>>>

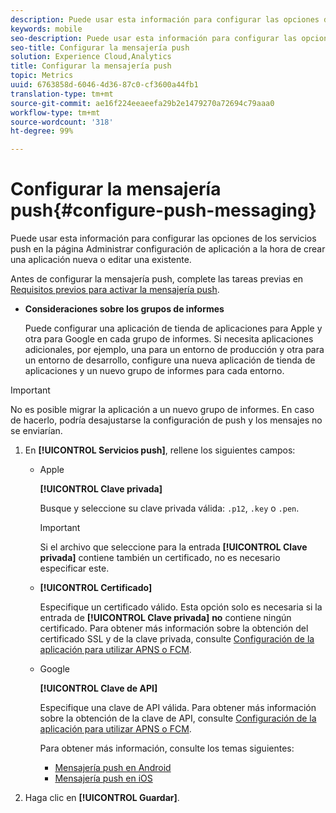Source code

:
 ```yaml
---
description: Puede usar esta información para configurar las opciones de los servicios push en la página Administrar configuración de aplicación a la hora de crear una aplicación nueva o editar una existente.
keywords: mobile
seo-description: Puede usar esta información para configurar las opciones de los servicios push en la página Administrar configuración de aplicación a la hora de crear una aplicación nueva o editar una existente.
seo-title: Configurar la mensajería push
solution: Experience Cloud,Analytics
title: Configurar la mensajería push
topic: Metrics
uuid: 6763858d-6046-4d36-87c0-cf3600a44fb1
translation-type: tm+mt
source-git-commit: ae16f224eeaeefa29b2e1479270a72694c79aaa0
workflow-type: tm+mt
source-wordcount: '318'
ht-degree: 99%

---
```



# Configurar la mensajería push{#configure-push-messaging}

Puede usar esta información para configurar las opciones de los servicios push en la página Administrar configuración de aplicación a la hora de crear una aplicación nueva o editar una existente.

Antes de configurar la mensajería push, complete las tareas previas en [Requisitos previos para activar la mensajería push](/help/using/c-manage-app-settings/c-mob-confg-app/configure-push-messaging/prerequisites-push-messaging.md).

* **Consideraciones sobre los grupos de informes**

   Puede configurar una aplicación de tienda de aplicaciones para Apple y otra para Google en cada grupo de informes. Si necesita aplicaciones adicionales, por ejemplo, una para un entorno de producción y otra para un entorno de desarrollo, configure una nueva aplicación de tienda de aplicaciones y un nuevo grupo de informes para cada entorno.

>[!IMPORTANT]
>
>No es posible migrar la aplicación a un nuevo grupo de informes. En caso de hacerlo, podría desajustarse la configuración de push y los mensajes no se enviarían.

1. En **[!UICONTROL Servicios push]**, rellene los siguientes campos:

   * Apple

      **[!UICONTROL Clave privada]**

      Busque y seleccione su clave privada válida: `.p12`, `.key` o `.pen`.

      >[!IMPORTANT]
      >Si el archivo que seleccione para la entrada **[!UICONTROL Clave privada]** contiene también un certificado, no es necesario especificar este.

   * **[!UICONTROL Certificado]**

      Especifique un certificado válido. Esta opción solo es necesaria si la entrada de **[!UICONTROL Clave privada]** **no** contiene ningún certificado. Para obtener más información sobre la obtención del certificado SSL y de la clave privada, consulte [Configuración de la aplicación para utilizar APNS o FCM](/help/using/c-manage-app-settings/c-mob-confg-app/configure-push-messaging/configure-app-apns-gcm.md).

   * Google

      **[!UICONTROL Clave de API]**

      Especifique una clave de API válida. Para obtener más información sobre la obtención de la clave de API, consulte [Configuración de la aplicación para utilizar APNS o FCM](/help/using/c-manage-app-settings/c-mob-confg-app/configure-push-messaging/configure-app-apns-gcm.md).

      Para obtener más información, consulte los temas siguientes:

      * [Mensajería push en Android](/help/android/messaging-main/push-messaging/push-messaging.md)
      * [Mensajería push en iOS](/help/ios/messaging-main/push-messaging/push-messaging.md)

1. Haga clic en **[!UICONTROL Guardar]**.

<<<
>>>

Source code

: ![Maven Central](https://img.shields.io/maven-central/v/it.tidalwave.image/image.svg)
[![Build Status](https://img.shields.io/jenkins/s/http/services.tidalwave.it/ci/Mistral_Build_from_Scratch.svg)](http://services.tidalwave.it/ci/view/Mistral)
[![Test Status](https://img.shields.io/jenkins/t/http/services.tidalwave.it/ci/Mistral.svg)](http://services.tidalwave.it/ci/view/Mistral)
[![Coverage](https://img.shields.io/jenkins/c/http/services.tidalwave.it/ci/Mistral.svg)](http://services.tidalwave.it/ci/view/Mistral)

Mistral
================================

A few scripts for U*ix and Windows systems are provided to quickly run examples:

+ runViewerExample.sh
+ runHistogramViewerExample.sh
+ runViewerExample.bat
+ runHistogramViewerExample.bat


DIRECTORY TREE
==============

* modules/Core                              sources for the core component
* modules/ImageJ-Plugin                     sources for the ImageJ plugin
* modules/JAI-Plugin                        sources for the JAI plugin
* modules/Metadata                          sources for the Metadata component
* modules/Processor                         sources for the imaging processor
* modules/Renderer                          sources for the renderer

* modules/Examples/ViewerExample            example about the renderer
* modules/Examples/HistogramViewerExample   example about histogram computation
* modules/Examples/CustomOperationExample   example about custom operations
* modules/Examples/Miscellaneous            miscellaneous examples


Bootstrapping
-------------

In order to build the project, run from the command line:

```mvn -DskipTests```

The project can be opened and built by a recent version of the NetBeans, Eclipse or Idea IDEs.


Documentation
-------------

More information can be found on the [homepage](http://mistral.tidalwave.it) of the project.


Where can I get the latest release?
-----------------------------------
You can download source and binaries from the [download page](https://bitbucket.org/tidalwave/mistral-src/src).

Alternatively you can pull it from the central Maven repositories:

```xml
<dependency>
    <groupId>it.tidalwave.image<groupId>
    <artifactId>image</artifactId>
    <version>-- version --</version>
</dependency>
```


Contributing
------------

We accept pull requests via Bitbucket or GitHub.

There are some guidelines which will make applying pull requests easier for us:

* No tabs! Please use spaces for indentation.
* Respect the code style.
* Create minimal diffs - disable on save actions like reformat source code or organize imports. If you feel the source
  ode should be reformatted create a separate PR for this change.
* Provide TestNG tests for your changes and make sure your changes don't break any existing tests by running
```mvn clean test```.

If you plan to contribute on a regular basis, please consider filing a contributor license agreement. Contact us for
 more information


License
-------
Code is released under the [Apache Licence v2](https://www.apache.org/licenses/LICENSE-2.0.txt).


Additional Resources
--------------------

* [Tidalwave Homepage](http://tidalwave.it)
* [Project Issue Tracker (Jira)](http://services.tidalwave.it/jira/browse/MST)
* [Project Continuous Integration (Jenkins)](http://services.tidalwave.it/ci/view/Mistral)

<<<

[WHAT THE EXERCISE ASKS]:
Return, with no change at all, every line in the entries above from the line containing "the Metadata component" through the line containing "[Project Continuous Integration".

[SOLUTION FOR THIS EXERCISE]:
* modules/Metadata                          sources for the Metadata component
* modules/Processor                         sources for the imaging processor
* modules/Renderer                          sources for the renderer

* modules/Examples/ViewerExample            example about the renderer
* modules/Examples/HistogramViewerExample   example about histogram computation
* modules/Examples/CustomOperationExample   example about custom operations
* modules/Examples/Miscellaneous            miscellaneous examples


Bootstrapping
-------------

In order to build the project, run from the command line:

```mvn -DskipTests```

The project can be opened and built by a recent version of the NetBeans, Eclipse or Idea IDEs.


Documentation
-------------

More information can be found on the [homepage](http://mistral.tidalwave.it) of the project.


Where can I get the latest release?
-----------------------------------
You can download source and binaries from the [download page](https://bitbucket.org/tidalwave/mistral-src/src).

Alternatively you can pull it from the central Maven repositories:

```xml
<dependency>
    <groupId>it.tidalwave.image<groupId>
    <artifactId>image</artifactId>
    <version>-- version --</version>
</dependency>
```


Contributing
------------

We accept pull requests via Bitbucket or GitHub.

There are some guidelines which will make applying pull requests easier for us:

* No tabs! Please use spaces for indentation.
* Respect the code style.
* Create minimal diffs - disable on save actions like reformat source code or organize imports. If you feel the source
  ode should be reformatted create a separate PR for this change.
* Provide TestNG tests for your changes and make sure your changes don't break any existing tests by running
```mvn clean test```.

If you plan to contribute on a regular basis, please consider filing a contributor license agreement. Contact us for
 more information


License
-------
Code is released under the [Apache Licence v2](https://www.apache.org/licenses/LICENSE-2.0.txt).


Additional Resources
--------------------

* [Tidalwave Homepage](http://tidalwave.it)
* [Project Issue Tracker (Jira)](http://services.tidalwave.it/jira/browse/MST)
* [Project Continuous Integration (Jenkins)](http://services.tidalwave.it/ci/view/Mistral)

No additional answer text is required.